For just a second, he saw blue sky, clouds, heard the snorting of a horse. “Oh, stop,” he murmured, squashing the palms of his hands against his eyes. “Just stop.”
2Jordan’s mother ladled out a thick soup and revealed a spread of cheese, salad and fresh bread. She smiled around the supper table with proprietary kindness, while Jordan’s father talked on about the stone mother and Jordan’s bravery.
“Ryman can’t say a bad word about the boy now. Ha! What a change. But the fact is, when it came to the moment, he panicked, and you didn’t.”
“Thanks.” Jordan found himself squirming. All this sudden fame was strange, and tiring on top of everything else that had happened today. Despite his exhaustion, he was afraid of going to sleep tonight. The nightmare might return.
He wanted to tell his family about Allegri’s idea that he’d been blessed by the Winds. He opened his mouth to speak, but a cold feeling deep in his stomach stopped him. Father kept printed broadsheets detailing the escapades of the inspectors and controllers; Jordan could see several tacked up by the door if turned his head.

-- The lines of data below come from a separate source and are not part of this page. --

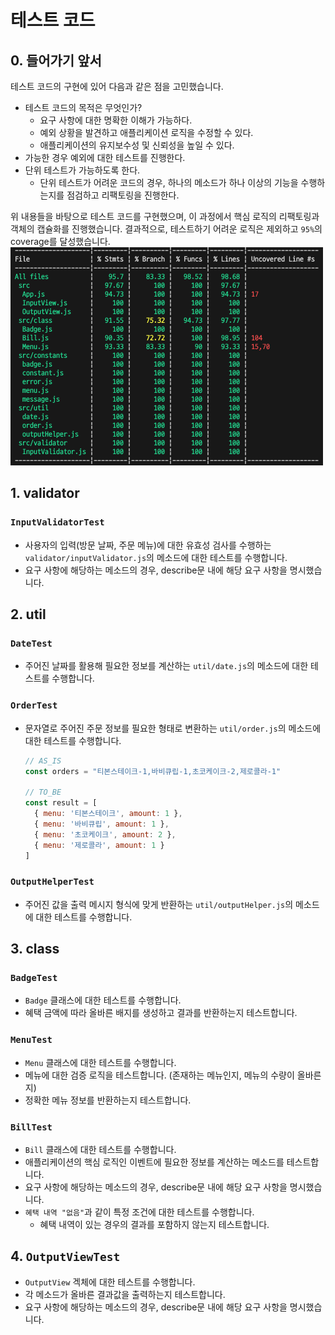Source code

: # 테스트 코드
## 0. 들어가기 앞서
테스트 코드의 구현에 있어 다음과 같은 점을 고민했습니다.
- 테스트 코드의 목적은 무엇인가?
  - 요구 사항에 대한 명확한 이해가 가능하다.
  - 예외 상황을 발견하고 애플리케이션 로직을 수정할 수 있다.
  - 애플리케이션의 유지보수성 및 신뢰성을 높일 수 있다.
- 가능한 경우 예외에 대한 테스트를 진행한다.
- 단위 테스트가 가능하도록 한다.
  - 단위 테스트가 어려운 코드의 경우, 하나의 메소드가 하나 이상의 기능을 수행하는지를 점검하고 리팩토링을 진행한다.

위 내용들을 바탕으로 테스트 코드를 구현했으며, 이 과정에서 핵심 로직의 리팩토링과 객체의 캡슐화를 진행했습니다.
결과적으로, 테스트하기 어려운 로직은 제외하고 `95%`의 coverage를 달성했습니다.<br />
![test_coverage](/docs/image/test_coverage.png)

## 1. validator
### `InputValidatorTest`
- 사용자의 입력(방문 날짜, 주문 메뉴)에 대한 유효성 검사를 수행하는 `validator/inputValidator.js`의 메소드에 대한 테스트를 수행합니다.
- 요구 사항에 해당하는 메소드의 경우, describe문 내에 해당 요구 사항을 명시했습니다.

## 2. util
### `DateTest`
- 주어진 날짜를 활용해 필요한 정보를 계산하는 `util/date.js`의 메소드에 대한 테스트를 수행합니다.

### `OrderTest`
- 문자열로 주어진 주문 정보를 필요한 형태로 변환하는 `util/order.js`의 메소드에 대한 테스트를 수행합니다.
  ```javascript
  // AS_IS
  const orders = "티본스테이크-1,바비큐립-1,초코케이크-2,제로콜라-1"

  // TO_BE
  const result = [
    { menu: '티본스테이크', amount: 1 },
    { menu: '바비큐립', amount: 1 },
    { menu: '초코케이크', amount: 2 },
    { menu: '제로콜라', amount: 1 }
  ]
  ```

### `OutputHelperTest`
- 주어진 값을 출력 메시지 형식에 맞게 반환하는 `util/outputHelper.js`의 메소드에 대한 테스트를 수행합니다.

## 3. class
### `BadgeTest`
- `Badge` 클래스에 대한 테스트를 수행합니다.
- 혜택 금액에 따라 올바른 배지를 생성하고 결과를 반환하는지 테스트합니다.

### `MenuTest`
- `Menu` 클래스에 대한 테스트를 수행합니다.
- 메뉴에 대한 검증 로직을 테스트합니다. (존재하는 메뉴인지, 메뉴의 수량이 올바른지)
- 정확한 메뉴 정보를 반환하는지 테스트합니다.

### `BillTest`
- `Bill` 클래스에 대한 테스트를 수행합니다.
- 애플리케이션의 핵심 로직인 이벤트에 필요한 정보를 계산하는 메소드를 테스트합니다.
- 요구 사항에 해당하는 메소드의 경우, describe문 내에 해당 요구 사항을 명시했습니다.
- `혜택 내역 "없음"`과 같이 특정 조건에 대한 테스트를 수행합니다.
  - 혜택 내역이 있는 경우의 결과를 포함하지 않는지 테스트합니다. 

## 4. `OutputViewTest`
- `OutputView` 겍체에 대한 테스트를 수행합니다.
- 각 메소드가 올바른 결과값을 출력하는지 테스트합니다.
- 요구 사항에 해당하는 메소드의 경우, describe문 내에 해당 요구 사항을 명시했습니다.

That was all Mother would allow as decoration, the rest being relegated to a chest on the porch. Father would would be thrilled and proud beyond description if he thought Jordan might be able to gain a government position. But it wasn’t what Jordan himself wanted.
He had always assumed he would follow in his father’s footsteps, and was content with that. Jordan’s highest ambition was to have a comfortable home, a family, and to be considered a solid member of the community. What more could a man ask for?
So he said nothing. It was desperately necessary that the peace of the supper table not be disturbed. His mother’s careful preparations, her cleanliness and little touches such as the chrysanthemums in the center of the spread, were talismans, protective as was his father’s way of hovering about all problems without alighting his attention on any, and smoothing all troubled waters with belittling wit.
His father had said something more. “Hmm? What?” He blinked around the table.
“Where’s your head?” His father’s smile was puzzled, traced with a little sadness as it often was. “Have more potatoes, they’re good for you,” he said, but he looked like he wanted to say something else.
What he did add was, “I met a man today, a courier for the Ravenon forces named Chan. You know about the war they’re having with the Seneschals?” Emmy nodded dutifully. Jordan sat up straight, his food forgotten.
“This fellow said there was a battle yesterday. On the border.”
“Is the war coming here?” Emmy asked.
“No. I don’t know if the war is going to continue. It seems the Winds intervened in the battle. Stopped it.
“The Winds are mighty,” said their father. “That’s the lesson; though truth to tell, this fellow Chan seemed more amused by the tale than anything.” He shook his head. “Some people…”
He turned his attention to Emmy. “Your brother did well today, didn’t he?” he asked.
“He did okay,” she said in a monotone.
“Okay? Well, aren’t you proud?” She said nothing. “Well, how about you?” he asked. “Did you get to see our master’s guests? Did you meet Turcaret?”
Emmy glanced up; her eyes met Jordan’s. He looked down, squirmed in his chair. “Yes,” said Emmy.
“He’s pretty grand, isn’t he? I hear his house is twice the size of Castor’s. Mind, that would be twice the work, I expect.”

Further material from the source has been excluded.